GIVEN DATA:
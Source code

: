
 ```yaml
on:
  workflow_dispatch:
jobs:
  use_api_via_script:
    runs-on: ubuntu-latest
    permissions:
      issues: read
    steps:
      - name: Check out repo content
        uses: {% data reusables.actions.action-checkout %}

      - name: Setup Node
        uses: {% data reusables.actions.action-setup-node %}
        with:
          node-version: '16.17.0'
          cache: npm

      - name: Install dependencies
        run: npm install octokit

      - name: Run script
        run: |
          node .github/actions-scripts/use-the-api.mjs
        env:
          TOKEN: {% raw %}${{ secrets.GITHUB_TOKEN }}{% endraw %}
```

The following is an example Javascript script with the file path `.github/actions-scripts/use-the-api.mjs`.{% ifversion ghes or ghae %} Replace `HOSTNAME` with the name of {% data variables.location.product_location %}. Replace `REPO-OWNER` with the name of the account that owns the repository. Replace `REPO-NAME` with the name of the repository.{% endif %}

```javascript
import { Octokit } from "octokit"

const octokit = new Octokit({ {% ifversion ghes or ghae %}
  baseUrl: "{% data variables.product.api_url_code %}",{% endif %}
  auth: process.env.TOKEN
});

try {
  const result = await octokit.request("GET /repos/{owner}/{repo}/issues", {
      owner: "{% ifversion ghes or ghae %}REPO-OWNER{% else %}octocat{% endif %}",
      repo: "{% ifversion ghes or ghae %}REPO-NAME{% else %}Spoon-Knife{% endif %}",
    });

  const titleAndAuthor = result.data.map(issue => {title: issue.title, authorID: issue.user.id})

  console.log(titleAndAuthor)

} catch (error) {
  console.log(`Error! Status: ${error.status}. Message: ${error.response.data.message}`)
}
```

TASK TO COMPLETE:
Retype every entry without changing anything.

THE ANSWER:
Source code

:
 ```yaml
on:
  workflow_dispatch:
jobs:
  use_api_via_script:
    runs-on: ubuntu-latest
    permissions:
      issues: read
    steps:
      - name: Check out repo content
        uses: {% data reusables.actions.action-checkout %}

      - name: Setup Node
        uses: {% data reusables.actions.action-setup-node %}
        with:
          node-version: '16.17.0'
          cache: npm

      - name: Install dependencies
        run: npm install octokit

      - name: Run script
        run: |
          node .github/actions-scripts/use-the-api.mjs
        env:
          TOKEN: {% raw %}${{ secrets.GITHUB_TOKEN }}{% endraw %}
```

The following is an example Javascript script with the file path `.github/actions-scripts/use-the-api.mjs`.{% ifversion ghes or ghae %} Replace `HOSTNAME` with the name of {% data variables.location.product_location %}. Replace `REPO-OWNER` with the name of the account that owns the repository. Replace `REPO-NAME` with the name of the repository.{% endif %}

```javascript
import { Octokit } from "octokit"

const octokit = new Octokit({ {% ifversion ghes or ghae %}
  baseUrl: "{% data variables.product.api_url_code %}",{% endif %}
  auth: process.env.TOKEN
});

try {
  const result = await octokit.request("GET /repos/{owner}/{repo}/issues", {
      owner: "{% ifversion ghes or ghae %}REPO-OWNER{% else %}octocat{% endif %}",
      repo: "{% ifversion ghes or ghae %}REPO-NAME{% else %}Spoon-Knife{% endif %}",
    });

  const titleAndAuthor = result.data.map(issue => {title: issue.title, authorID: issue.user.id})

  console.log(titleAndAuthor)

} catch (error) {
  console.log(`Error! Status: ${error.status}. Message: ${error.response.data.message}`)
}
```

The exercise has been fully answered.